Multiparametric MRI of the bladder: inter-observer agreement and accuracy with the Vesical Imaging-Reporting and Data System (VI-RADS) at a single reference center

  • Giovanni Barchetti
  • Giuseppe Simone
  • Isabella Ceravolo
  • Vincenzo Salvo
  • Riccardo Campa
  • Francesco Del Giudice
  • Ettore De Berardinis
  • Dorelsa Buccilli
  • Carlo Catalano
  • Michele Gallucci
  • James W. F. Catto
  • Valeria PanebiancoEmail author
Urogenital

Abstract

Objectives

To evaluate accuracy and inter-observer variability using Vesical Imaging-Reporting and Data System (VI-RADS) for discrimination between non-muscle invasive bladder cancer (NMIBC) and muscle-invasive bladder cancer (MIBC).

Methods

Between September 2017 and July 2018, 78 patients referred for suspected bladder cancer underwent multiparametric MRI of the bladder (mpMRI) prior to transurethral resection of bladder tumor (TURBT). All mpMRI were reviewed by two radiologists, who scored each lesion according to VI-RADS. Sensitivity, specificity, positive predictive value (PPV), and negative predictive value (NPV) were calculated for each VI-RADS cutoff. Receiver operating characteristics curves were used to evaluate the performance of mpMRI. The Ƙ statistics was used to estimate inter-reader agreement.

Results

Seventy-five patients were included in the final analysis, 53 with NMIBC and 22 with MIBC. Sensitivity and specificity were 91% and 89% for reader 1 and 82% and 85% for reader 2 respectively when the cutoff VI-RADS > 2 was used to define MIBC. At the same cutoff, PPV and NPV were 77% and 96% for reader 1 and 69% and 92% for reader 2. When the cutoff VI-RADS > 3 was used, sensitivity and specificity were 82% and 94% for reader 1 and 77% and 89% for reader 2. Corresponding PPV and NPV were 86% and 93% for reader 1 and 74% and 91% for reader 2. Area under curve was 0.926 and 0.873 for reader 1 and 2 respectively. Inter-reader agreement was good for the overall score (Ƙ = 0.731).

Conclusions

VI-RADS is accurate in differentiating MIBC from NMIBC. Inter-reader agreement is overall good.

Key Points

• Traditionally, the local staging of bladder cancer relies on transurethral resection of bladder tumor.
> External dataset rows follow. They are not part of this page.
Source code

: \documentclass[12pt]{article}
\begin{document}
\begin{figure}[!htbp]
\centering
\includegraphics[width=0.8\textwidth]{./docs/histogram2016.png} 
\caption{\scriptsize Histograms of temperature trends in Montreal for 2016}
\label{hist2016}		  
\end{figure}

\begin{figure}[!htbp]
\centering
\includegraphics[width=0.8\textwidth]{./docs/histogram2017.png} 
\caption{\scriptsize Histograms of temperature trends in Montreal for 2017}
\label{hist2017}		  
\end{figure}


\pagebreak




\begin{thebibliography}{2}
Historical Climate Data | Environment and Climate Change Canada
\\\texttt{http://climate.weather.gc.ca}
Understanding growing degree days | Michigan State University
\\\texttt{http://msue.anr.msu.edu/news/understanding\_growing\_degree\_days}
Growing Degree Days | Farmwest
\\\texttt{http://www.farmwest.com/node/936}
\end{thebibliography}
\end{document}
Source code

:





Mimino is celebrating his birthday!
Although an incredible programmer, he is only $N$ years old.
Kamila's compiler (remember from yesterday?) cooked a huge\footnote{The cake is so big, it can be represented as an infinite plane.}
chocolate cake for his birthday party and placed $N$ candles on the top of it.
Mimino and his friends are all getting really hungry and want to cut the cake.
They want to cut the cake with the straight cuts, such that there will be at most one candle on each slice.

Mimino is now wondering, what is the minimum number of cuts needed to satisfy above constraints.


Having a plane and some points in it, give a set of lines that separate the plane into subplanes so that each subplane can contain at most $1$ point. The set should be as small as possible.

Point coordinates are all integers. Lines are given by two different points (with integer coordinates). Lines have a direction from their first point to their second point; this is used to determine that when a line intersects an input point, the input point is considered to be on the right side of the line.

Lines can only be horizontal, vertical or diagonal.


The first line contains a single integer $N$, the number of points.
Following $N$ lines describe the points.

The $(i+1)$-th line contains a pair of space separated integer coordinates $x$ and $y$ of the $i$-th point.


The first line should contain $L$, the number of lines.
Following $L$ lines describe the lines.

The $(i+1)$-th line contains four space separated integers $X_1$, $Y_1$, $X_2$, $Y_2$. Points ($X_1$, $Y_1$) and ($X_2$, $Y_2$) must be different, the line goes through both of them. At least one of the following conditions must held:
• However, transurethral resection of bladder tumor carries a significant risk of understaging a cancer; therefore, more accurate, faster, and non-invasive staging techniques are needed to improve outcomes.

• Multiparametric MRI has proved to be the best imaging modality for local staging; therefore, its use in suitable patients has the potential to expedite radical treatment when necessary and non-invasive diagnosis in patients with poor fitness.

Keywords

Urinary bladder neoplasms Magnetic resonance imaging Neoplasm grading Diffusion magnetic resonance imaging Neoplasm staging 

Abbreviations

ADC

Apparent diffusion coefficient

AUC

Area under curve

BCa

Bladder cancer

DCE-MRI

Dynamic contrast-enhanced MRI

DWI

Diffusion-weighted imaging

MIBC

Muscle-invasive bladder cancer

mpMRI

Multiparametric MRI of the prostate

NMIBC

Non-muscle-invasive bladder cancer

ROC

Receiver operating characteristics

TURBT

Transurethral resection of bladder tumor

VI-RADS

Vesical Imaging-Reporting and Data System

Notes

Funding

The authors state that this work has not received any funding.
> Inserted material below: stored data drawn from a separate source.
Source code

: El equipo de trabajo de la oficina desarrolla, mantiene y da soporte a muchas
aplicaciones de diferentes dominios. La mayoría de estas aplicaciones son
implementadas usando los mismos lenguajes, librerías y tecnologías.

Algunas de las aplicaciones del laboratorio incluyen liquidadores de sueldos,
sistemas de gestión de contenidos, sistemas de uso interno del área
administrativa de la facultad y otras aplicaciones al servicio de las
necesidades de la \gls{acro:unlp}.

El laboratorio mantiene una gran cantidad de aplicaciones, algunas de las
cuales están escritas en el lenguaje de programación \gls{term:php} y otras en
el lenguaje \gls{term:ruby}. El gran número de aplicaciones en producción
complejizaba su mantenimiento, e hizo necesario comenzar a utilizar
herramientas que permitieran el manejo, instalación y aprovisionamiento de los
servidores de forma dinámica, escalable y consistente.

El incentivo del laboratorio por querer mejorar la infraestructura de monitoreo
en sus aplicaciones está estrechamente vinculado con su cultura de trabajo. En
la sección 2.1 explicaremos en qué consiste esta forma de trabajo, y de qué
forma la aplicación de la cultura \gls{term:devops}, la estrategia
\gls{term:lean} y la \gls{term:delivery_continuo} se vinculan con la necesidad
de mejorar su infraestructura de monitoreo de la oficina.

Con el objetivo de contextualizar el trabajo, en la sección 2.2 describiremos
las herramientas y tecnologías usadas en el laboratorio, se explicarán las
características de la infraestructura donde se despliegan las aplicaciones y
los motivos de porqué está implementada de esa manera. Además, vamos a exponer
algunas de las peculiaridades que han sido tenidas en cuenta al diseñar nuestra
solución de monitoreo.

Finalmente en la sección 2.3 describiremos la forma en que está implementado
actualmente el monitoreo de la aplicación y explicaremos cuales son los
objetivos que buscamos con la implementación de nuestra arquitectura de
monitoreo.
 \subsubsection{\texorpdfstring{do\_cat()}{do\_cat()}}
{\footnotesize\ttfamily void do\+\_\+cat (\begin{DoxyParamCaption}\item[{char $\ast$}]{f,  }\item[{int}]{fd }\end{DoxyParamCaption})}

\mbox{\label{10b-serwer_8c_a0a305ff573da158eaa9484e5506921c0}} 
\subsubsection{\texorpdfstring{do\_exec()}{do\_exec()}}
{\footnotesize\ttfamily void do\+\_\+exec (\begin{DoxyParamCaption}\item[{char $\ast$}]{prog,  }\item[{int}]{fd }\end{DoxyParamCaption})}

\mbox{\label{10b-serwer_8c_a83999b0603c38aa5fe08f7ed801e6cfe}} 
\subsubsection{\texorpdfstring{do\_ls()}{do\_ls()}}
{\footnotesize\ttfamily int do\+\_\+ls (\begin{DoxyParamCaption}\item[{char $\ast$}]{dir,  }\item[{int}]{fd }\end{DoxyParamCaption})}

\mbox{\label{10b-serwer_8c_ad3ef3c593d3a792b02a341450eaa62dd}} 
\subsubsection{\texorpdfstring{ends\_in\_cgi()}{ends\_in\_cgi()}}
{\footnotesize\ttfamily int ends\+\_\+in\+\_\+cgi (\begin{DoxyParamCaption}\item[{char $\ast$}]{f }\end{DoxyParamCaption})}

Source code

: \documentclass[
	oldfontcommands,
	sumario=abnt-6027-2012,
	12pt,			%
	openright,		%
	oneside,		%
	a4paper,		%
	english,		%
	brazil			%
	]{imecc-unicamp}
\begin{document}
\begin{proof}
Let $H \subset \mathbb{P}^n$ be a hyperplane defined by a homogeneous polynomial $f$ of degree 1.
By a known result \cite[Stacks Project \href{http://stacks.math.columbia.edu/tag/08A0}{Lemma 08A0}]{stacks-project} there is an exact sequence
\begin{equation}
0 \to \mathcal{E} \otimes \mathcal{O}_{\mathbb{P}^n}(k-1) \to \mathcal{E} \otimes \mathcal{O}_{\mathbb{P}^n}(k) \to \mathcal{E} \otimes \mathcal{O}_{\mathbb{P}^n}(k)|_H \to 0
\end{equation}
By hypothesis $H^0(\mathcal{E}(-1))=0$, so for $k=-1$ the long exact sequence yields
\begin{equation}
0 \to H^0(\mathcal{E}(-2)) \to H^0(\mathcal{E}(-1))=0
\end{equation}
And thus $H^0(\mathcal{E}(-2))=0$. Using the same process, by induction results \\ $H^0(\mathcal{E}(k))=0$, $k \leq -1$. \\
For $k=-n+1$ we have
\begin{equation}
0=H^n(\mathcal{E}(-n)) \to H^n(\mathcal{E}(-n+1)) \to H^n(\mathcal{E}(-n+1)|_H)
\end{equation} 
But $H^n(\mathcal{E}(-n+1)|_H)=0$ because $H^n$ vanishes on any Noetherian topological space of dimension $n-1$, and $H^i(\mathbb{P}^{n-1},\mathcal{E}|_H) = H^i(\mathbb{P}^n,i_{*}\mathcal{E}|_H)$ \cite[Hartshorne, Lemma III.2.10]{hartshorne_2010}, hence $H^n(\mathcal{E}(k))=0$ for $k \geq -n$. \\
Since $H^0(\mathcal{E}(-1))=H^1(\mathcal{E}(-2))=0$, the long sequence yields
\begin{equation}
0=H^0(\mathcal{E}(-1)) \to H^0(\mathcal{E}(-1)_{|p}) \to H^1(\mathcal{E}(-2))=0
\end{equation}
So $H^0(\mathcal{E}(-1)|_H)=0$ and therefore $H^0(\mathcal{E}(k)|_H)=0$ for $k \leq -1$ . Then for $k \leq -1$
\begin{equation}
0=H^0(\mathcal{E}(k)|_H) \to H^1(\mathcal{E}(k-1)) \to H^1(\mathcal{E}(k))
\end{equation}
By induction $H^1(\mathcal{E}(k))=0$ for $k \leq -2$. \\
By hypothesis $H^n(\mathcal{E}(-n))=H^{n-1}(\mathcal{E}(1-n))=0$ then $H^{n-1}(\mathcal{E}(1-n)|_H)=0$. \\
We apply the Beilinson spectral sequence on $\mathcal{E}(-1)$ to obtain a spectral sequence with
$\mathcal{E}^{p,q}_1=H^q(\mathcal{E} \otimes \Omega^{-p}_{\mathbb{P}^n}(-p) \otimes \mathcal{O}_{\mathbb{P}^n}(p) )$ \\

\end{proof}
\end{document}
Compliance with ethical standards

Guarantor

The scientific guarantor of this publication is Valeria Panebianco.

Conflict of interest

The authors of this manuscript declare no relationships with any companies, whose products or services may be related to the subject matter of the article.

Statistics and biometry

One of the authors has significant statistical expertise.

Informed consent

Written informed consent was waived by the Institutional Review Board.

Ethical approval

Institutional Review Board approval was obtained.

Methodology

• retrospective

• diagnostic or prognostic study

• performed at one institution

Supplementary material

330_2019_6117_MOESM1_ESM.docx (3.7 mb)
ESM 1 (DOCX 3750 kb)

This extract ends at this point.